[Data entries]
⁂
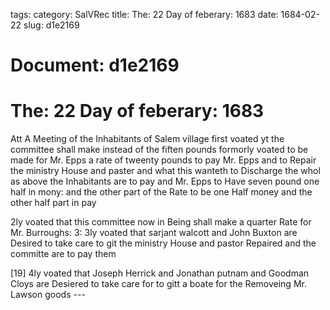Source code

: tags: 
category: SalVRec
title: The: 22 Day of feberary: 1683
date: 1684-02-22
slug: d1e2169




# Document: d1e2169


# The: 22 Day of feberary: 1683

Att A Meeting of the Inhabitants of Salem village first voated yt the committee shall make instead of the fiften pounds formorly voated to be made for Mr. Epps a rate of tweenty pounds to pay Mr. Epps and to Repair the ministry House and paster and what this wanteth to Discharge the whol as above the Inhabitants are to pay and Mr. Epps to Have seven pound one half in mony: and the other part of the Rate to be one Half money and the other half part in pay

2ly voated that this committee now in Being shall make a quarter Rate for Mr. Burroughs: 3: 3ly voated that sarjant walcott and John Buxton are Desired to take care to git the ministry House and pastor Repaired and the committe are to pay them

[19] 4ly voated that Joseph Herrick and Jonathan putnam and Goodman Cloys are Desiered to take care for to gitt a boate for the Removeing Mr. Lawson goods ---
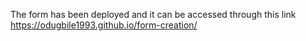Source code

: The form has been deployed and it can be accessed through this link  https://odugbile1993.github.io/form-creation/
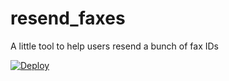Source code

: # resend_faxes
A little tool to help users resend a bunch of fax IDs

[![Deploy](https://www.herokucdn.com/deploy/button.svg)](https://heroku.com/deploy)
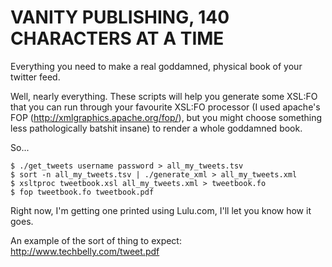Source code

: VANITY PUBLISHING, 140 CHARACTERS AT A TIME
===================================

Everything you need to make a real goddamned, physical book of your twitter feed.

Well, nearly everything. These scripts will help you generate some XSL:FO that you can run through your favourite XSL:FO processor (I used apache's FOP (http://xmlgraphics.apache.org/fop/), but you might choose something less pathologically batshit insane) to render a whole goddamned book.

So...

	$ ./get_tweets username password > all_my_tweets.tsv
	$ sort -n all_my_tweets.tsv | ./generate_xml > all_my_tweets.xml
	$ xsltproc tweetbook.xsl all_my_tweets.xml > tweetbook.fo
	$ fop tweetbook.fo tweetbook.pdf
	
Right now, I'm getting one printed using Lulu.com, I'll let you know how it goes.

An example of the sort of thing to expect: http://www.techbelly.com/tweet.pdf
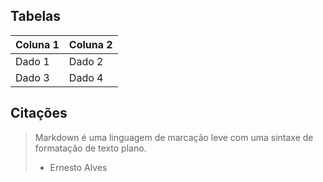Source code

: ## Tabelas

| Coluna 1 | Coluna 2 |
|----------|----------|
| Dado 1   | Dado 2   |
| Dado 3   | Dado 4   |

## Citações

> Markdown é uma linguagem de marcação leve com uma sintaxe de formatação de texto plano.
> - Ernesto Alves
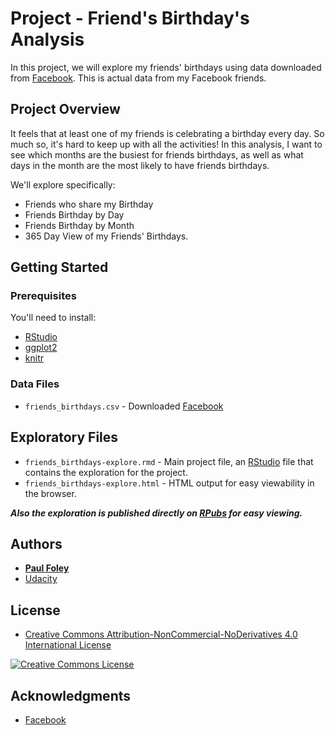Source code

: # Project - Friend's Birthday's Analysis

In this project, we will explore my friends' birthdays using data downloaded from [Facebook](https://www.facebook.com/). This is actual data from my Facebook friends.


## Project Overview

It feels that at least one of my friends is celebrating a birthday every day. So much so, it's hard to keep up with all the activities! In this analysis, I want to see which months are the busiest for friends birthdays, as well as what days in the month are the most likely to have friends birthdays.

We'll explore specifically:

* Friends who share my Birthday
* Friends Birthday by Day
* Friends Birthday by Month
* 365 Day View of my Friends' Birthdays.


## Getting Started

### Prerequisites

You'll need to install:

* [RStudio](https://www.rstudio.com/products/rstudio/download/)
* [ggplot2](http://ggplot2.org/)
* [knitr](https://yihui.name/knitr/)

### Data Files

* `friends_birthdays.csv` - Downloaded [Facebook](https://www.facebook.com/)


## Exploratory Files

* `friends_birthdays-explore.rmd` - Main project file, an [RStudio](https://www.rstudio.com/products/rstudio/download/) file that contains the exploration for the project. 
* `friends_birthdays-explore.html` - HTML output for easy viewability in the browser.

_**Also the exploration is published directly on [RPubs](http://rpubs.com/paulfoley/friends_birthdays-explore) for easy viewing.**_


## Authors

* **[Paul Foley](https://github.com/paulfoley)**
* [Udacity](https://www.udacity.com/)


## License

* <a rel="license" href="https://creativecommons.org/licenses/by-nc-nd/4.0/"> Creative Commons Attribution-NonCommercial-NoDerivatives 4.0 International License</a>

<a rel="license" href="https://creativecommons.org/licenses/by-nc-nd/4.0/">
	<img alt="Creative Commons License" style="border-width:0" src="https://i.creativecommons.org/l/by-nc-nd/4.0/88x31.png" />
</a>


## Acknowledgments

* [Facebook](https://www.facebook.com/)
⁂
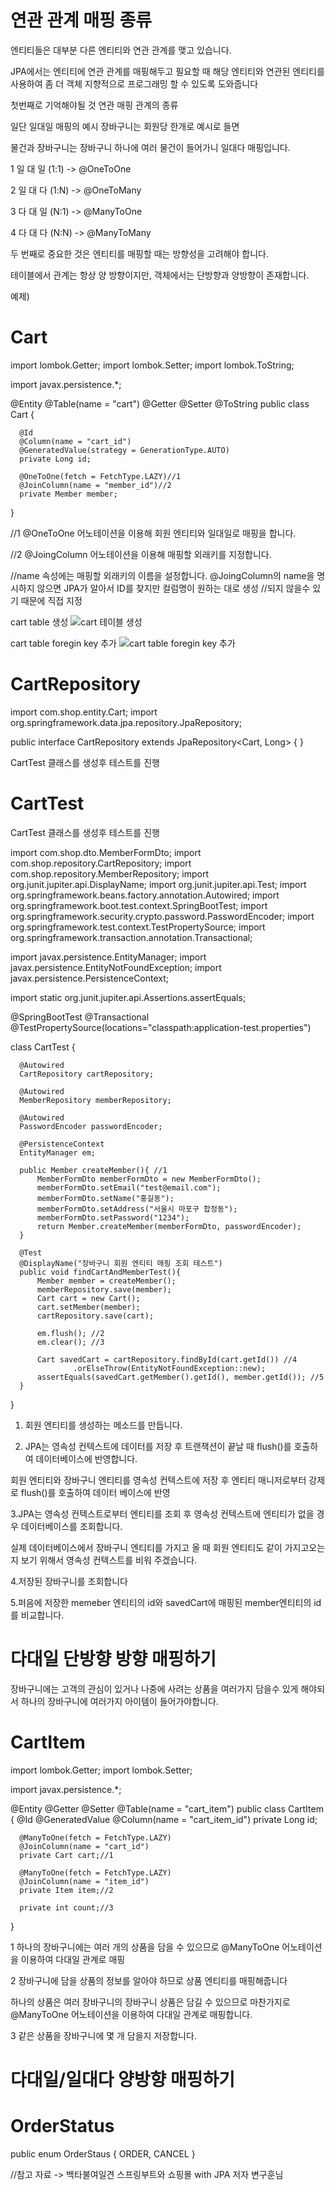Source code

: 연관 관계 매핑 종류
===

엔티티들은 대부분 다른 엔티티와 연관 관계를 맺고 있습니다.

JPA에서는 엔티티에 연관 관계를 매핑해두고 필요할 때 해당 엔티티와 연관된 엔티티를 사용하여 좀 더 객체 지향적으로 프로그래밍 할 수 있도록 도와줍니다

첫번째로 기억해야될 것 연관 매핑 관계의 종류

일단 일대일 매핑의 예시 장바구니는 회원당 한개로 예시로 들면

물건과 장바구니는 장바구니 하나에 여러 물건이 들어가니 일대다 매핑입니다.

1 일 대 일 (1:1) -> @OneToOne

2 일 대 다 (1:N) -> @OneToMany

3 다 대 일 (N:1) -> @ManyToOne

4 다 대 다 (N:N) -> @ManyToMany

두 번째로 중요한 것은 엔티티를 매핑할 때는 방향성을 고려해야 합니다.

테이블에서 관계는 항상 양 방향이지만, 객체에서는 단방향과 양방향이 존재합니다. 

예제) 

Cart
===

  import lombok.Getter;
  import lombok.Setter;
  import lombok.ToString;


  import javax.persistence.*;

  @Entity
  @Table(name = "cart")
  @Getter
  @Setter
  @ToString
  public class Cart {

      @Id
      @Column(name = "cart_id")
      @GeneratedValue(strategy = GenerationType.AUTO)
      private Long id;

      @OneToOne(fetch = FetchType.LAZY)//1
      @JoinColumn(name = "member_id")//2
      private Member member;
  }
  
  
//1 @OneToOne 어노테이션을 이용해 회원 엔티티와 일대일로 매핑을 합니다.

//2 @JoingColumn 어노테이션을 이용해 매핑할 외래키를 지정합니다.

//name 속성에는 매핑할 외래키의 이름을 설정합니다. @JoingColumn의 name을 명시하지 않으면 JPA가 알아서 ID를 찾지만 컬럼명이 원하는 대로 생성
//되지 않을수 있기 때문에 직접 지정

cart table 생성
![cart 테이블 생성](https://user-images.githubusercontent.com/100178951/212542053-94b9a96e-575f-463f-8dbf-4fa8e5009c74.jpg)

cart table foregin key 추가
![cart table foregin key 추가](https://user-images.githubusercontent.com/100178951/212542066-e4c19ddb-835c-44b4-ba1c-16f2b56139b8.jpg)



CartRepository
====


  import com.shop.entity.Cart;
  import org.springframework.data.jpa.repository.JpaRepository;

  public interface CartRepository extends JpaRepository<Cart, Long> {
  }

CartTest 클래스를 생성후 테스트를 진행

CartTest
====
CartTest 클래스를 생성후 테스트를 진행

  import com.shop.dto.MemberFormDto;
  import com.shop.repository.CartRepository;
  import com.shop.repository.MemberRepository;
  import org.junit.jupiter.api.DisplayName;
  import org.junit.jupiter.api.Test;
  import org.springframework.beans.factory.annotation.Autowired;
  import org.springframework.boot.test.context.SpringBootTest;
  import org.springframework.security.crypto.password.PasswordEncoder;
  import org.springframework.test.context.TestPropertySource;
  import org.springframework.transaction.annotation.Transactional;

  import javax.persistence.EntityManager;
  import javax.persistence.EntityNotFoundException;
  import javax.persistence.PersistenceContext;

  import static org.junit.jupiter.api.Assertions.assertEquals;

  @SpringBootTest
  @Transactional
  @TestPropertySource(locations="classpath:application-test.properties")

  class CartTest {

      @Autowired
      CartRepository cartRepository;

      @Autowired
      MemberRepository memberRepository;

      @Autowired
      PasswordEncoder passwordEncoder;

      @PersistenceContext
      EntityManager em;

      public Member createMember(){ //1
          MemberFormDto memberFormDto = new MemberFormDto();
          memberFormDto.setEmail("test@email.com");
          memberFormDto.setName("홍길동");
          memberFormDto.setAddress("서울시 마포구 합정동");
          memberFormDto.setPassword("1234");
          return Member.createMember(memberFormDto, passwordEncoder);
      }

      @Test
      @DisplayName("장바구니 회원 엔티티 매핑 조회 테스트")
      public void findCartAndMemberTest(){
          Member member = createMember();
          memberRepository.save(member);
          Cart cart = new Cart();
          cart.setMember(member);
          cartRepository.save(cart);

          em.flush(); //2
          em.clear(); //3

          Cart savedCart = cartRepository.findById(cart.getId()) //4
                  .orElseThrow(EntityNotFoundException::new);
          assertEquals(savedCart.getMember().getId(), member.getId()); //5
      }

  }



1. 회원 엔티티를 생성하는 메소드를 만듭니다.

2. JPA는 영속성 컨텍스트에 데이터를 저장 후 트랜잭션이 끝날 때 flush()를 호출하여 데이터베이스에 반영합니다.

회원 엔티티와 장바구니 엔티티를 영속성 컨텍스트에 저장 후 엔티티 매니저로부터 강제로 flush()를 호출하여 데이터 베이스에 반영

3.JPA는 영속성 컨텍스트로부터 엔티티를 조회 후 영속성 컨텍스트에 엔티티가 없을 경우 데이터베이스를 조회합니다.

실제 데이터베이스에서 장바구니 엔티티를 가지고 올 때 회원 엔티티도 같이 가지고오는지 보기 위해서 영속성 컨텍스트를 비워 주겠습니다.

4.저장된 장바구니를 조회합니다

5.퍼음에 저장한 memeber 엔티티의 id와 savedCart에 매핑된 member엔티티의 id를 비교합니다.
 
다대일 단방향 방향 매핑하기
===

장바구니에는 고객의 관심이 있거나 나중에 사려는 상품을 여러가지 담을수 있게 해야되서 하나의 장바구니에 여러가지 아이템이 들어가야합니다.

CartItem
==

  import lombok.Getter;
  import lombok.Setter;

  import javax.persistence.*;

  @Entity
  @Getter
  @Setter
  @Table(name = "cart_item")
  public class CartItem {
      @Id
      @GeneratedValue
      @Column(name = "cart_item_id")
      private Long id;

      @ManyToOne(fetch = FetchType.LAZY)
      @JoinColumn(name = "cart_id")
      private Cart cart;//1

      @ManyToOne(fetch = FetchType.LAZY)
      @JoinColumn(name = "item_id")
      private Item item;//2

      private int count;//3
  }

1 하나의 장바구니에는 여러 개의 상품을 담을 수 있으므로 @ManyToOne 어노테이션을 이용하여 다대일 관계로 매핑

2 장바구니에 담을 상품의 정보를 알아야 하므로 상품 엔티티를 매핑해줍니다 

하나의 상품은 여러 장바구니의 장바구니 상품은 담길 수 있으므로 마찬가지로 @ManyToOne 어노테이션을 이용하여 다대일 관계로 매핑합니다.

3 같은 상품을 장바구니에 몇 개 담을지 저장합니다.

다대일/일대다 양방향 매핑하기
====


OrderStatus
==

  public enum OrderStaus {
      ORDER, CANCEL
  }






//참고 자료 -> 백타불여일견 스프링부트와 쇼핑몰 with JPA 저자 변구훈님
⁂
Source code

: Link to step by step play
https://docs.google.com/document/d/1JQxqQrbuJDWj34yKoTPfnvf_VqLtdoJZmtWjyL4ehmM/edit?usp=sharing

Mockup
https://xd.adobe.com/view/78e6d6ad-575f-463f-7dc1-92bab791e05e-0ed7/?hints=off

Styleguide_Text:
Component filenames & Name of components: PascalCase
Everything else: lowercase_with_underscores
⁂
* EXERCISE DESCRIPTION *
Which lines of the records hold the string "RStudio"? Copy each one.

* SOLUTION FOR THIS PROBLEM *
* [RStudio](https://www.rstudio.com/products/rstudio/download/)
* `friends_birthdays-explore.rmd` - Main project file, an [RStudio](https://www.rstudio.com/products/rstudio/download/) file that contains the exploration for the project. 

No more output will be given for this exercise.